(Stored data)

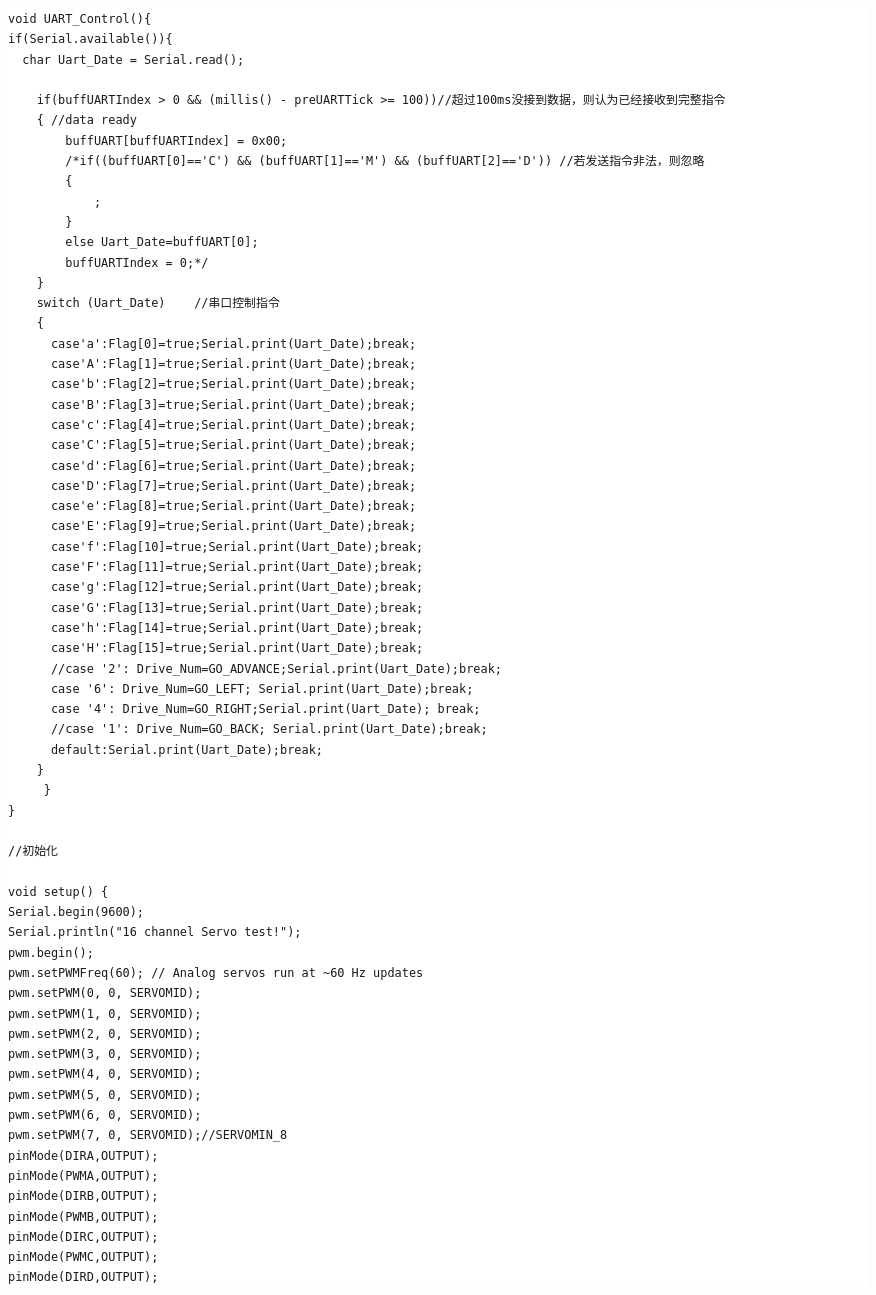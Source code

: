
 ```
void UART_Control(){
if(Serial.available()){ 
  char Uart_Date = Serial.read();
  
	if(buffUARTIndex > 0 && (millis() - preUARTTick >= 100))//超过100ms没接到数据，则认为已经接收到完整指令
	{ //data ready
		buffUART[buffUARTIndex] = 0x00;
		/*if((buffUART[0]=='C') && (buffUART[1]=='M') && (buffUART[2]=='D')) //若发送指令非法，则忽略
	    {
	    	;
	    }
		else Uart_Date=buffUART[0];
    	buffUARTIndex = 0;*/
    }
    switch (Uart_Date)    //串口控制指令
	{
      case'a':Flag[0]=true;Serial.print(Uart_Date);break;
      case'A':Flag[1]=true;Serial.print(Uart_Date);break;
      case'b':Flag[2]=true;Serial.print(Uart_Date);break;
      case'B':Flag[3]=true;Serial.print(Uart_Date);break;
      case'c':Flag[4]=true;Serial.print(Uart_Date);break;
      case'C':Flag[5]=true;Serial.print(Uart_Date);break;
      case'd':Flag[6]=true;Serial.print(Uart_Date);break;
      case'D':Flag[7]=true;Serial.print(Uart_Date);break;
      case'e':Flag[8]=true;Serial.print(Uart_Date);break;
      case'E':Flag[9]=true;Serial.print(Uart_Date);break;
      case'f':Flag[10]=true;Serial.print(Uart_Date);break;
      case'F':Flag[11]=true;Serial.print(Uart_Date);break;
      case'g':Flag[12]=true;Serial.print(Uart_Date);break;  
      case'G':Flag[13]=true;Serial.print(Uart_Date);break;
      case'h':Flag[14]=true;Serial.print(Uart_Date);break;  
      case'H':Flag[15]=true;Serial.print(Uart_Date);break;
      //case '2': Drive_Num=GO_ADVANCE;Serial.print(Uart_Date);break;
      case '6': Drive_Num=GO_LEFT; Serial.print(Uart_Date);break;
      case '4': Drive_Num=GO_RIGHT;Serial.print(Uart_Date); break;
      //case '1': Drive_Num=GO_BACK; Serial.print(Uart_Date);break;
      default:Serial.print(Uart_Date);break;
	}
     }
}

//初始化

void setup() {
Serial.begin(9600);
Serial.println("16 channel Servo test!");
pwm.begin();
pwm.setPWMFreq(60); // Analog servos run at ~60 Hz updates
pwm.setPWM(0, 0, SERVOMID);
pwm.setPWM(1, 0, SERVOMID);
pwm.setPWM(2, 0, SERVOMID);
pwm.setPWM(3, 0, SERVOMID);
pwm.setPWM(4, 0, SERVOMID);
pwm.setPWM(5, 0, SERVOMID);
pwm.setPWM(6, 0, SERVOMID);
pwm.setPWM(7, 0, SERVOMID);//SERVOMIN_8
pinMode(DIRA,OUTPUT);
pinMode(PWMA,OUTPUT);  
pinMode(DIRB,OUTPUT);
pinMode(PWMB,OUTPUT); 
pinMode(DIRC,OUTPUT);
pinMode(PWMC,OUTPUT);
pinMode(DIRD,OUTPUT);
```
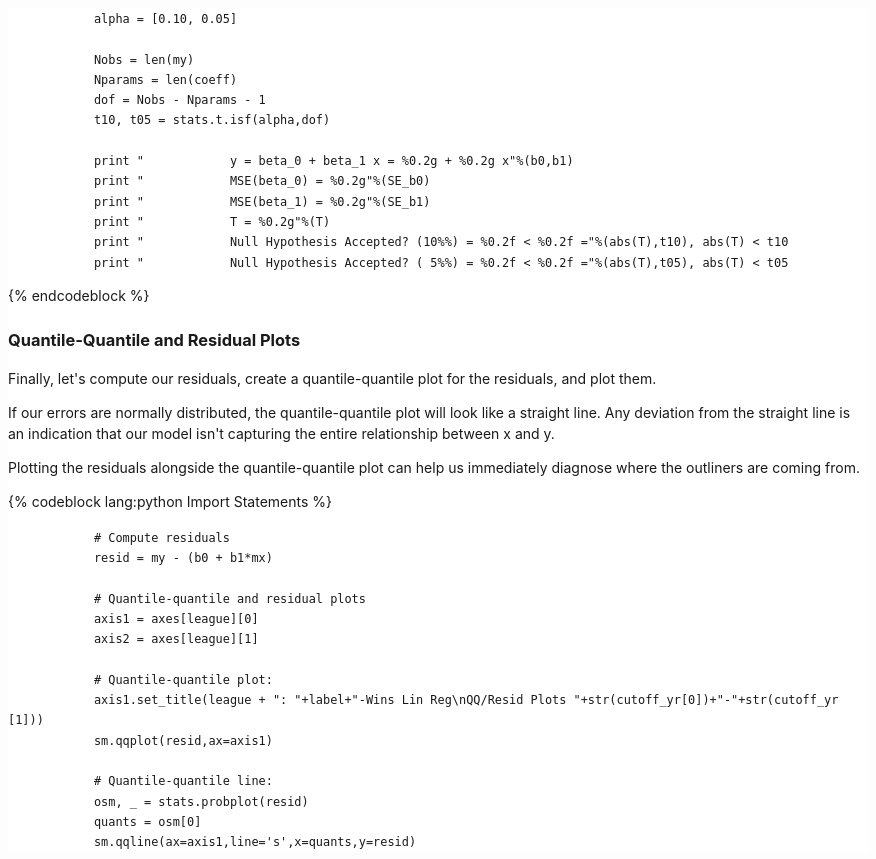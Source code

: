 
                alpha = [0.10, 0.05]

                Nobs = len(my)
                Nparams = len(coeff)
                dof = Nobs - Nparams - 1
                t10, t05 = stats.t.isf(alpha,dof)
                
                print "            y = beta_0 + beta_1 x = %0.2g + %0.2g x"%(b0,b1)
                print "            MSE(beta_0) = %0.2g"%(SE_b0)
                print "            MSE(beta_1) = %0.2g"%(SE_b1)
                print "            T = %0.2g"%(T)
                print "            Null Hypothesis Accepted? (10%%) = %0.2f < %0.2f ="%(abs(T),t10), abs(T) < t10
                print "            Null Hypothesis Accepted? ( 5%%) = %0.2f < %0.2f ="%(abs(T),t05), abs(T) < t05


{% endcodeblock %}

### <a name="qqresid"></a>Quantile-Quantile and Residual Plots

Finally, let's compute our residuals, create a quantile-quantile plot
for the residuals, and plot them.

If our errors are normally distributed, the quantile-quantile plot will 
look like a straight line. Any deviation from the straight line is an 
indication that our model isn't capturing the entire relationship
between x and y. 

Plotting the residuals alongside the quantile-quantile plot can help us
immediately diagnose where the outliners are coming from.

{% codeblock lang:python Import Statements %}

                # Compute residuals
                resid = my - (b0 + b1*mx)

                # Quantile-quantile and residual plots
                axis1 = axes[league][0]
                axis2 = axes[league][1]

                # Quantile-quantile plot:
                axis1.set_title(league + ": "+label+"-Wins Lin Reg\nQQ/Resid Plots "+str(cutoff_yr[0])+"-"+str(cutoff_yr[1]))
                sm.qqplot(resid,ax=axis1)

                # Quantile-quantile line:
                osm, _ = stats.probplot(resid)
                quants = osm[0]
                sm.qqline(ax=axis1,line='s',x=quants,y=resid)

EXERCISE BRIEF:
Report every line of the data above that contains the string "pinMode" by copying it in full.

SOLVED PROBLEM:
pinMode(DIRA,OUTPUT);
pinMode(PWMA,OUTPUT);  
pinMode(DIRB,OUTPUT);
pinMode(PWMB,OUTPUT); 
pinMode(DIRC,OUTPUT);
pinMode(PWMC,OUTPUT);
pinMode(DIRD,OUTPUT);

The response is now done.